Source records -
+===+
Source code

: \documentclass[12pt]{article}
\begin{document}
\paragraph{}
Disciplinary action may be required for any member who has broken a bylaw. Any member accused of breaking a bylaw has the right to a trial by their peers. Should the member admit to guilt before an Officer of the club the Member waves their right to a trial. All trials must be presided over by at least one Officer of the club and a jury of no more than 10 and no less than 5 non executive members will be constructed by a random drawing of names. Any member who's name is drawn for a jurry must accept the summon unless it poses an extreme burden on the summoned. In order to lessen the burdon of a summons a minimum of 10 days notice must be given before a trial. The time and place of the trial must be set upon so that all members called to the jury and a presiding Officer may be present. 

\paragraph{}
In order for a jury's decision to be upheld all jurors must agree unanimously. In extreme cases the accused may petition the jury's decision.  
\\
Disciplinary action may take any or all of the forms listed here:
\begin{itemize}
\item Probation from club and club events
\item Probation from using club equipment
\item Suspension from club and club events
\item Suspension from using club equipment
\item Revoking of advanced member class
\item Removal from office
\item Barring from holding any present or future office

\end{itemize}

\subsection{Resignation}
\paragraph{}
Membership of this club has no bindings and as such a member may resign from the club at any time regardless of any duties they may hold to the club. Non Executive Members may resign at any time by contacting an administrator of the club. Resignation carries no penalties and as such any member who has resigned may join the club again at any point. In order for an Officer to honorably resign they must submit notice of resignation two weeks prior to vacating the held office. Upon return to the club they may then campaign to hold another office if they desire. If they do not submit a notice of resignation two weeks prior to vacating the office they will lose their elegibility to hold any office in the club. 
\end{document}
+===+
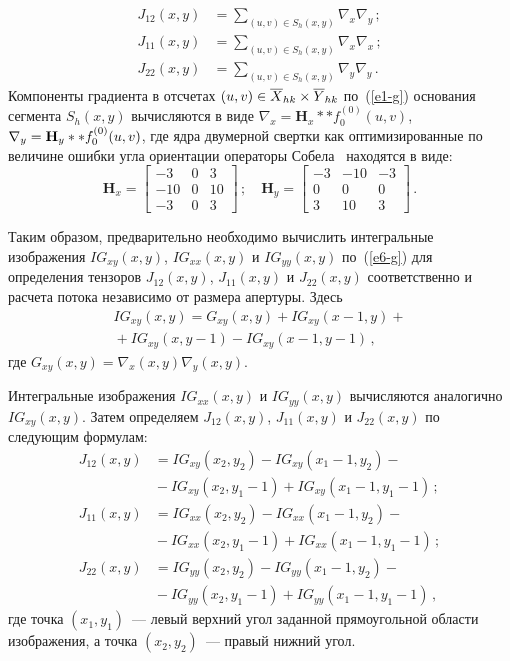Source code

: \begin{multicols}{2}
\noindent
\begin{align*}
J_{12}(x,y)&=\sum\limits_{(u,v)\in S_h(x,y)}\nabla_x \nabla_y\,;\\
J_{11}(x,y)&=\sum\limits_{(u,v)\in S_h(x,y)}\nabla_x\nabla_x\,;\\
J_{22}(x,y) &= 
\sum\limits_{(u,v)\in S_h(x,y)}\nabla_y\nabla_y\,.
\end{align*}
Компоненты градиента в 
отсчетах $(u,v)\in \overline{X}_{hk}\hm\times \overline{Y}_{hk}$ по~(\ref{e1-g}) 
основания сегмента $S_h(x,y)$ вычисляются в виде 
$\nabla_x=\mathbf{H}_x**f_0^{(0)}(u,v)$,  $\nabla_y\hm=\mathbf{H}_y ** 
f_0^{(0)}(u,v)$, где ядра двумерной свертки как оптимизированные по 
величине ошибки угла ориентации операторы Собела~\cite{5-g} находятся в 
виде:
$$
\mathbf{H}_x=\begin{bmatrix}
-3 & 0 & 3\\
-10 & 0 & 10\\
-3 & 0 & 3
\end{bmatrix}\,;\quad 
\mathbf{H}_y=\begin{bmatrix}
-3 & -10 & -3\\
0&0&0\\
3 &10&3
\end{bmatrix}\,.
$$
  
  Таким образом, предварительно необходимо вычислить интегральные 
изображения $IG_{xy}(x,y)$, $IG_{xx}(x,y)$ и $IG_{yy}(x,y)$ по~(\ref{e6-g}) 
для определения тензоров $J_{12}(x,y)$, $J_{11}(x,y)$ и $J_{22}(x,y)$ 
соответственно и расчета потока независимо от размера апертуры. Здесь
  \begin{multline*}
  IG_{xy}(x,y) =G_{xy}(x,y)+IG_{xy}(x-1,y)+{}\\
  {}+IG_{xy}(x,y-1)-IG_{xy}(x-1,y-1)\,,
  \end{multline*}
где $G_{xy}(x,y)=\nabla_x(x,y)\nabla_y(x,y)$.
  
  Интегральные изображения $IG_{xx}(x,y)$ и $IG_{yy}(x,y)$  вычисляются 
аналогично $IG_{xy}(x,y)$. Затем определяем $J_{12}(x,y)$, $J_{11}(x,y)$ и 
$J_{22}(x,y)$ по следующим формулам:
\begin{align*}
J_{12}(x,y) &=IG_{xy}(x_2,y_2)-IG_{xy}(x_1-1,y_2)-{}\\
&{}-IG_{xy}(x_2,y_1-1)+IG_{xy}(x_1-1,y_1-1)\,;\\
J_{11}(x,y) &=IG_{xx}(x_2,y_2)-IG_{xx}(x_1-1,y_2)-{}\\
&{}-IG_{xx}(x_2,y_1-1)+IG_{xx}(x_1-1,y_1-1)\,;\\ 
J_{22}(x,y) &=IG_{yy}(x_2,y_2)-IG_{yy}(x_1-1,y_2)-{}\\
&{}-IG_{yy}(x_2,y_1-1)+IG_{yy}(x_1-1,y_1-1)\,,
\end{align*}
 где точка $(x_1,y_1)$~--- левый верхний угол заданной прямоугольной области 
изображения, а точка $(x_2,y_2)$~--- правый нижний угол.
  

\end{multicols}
+===+
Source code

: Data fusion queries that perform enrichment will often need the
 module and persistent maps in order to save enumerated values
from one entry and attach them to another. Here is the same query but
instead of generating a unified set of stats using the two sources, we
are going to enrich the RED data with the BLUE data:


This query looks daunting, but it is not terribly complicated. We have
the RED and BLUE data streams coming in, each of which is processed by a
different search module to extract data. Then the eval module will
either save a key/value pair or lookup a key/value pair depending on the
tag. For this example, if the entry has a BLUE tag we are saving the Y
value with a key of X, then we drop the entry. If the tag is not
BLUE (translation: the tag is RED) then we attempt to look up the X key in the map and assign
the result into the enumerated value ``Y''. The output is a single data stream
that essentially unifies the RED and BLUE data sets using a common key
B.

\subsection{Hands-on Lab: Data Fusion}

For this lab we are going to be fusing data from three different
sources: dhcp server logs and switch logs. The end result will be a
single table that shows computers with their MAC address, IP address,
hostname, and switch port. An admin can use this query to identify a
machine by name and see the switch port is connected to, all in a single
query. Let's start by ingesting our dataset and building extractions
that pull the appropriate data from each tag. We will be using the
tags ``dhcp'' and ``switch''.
+===+
Identify the lines of the entries containing the string "subsection". Copy each such line.

\subsection{Resignation}
\subsection{Hands-on Lab: Data Fusion}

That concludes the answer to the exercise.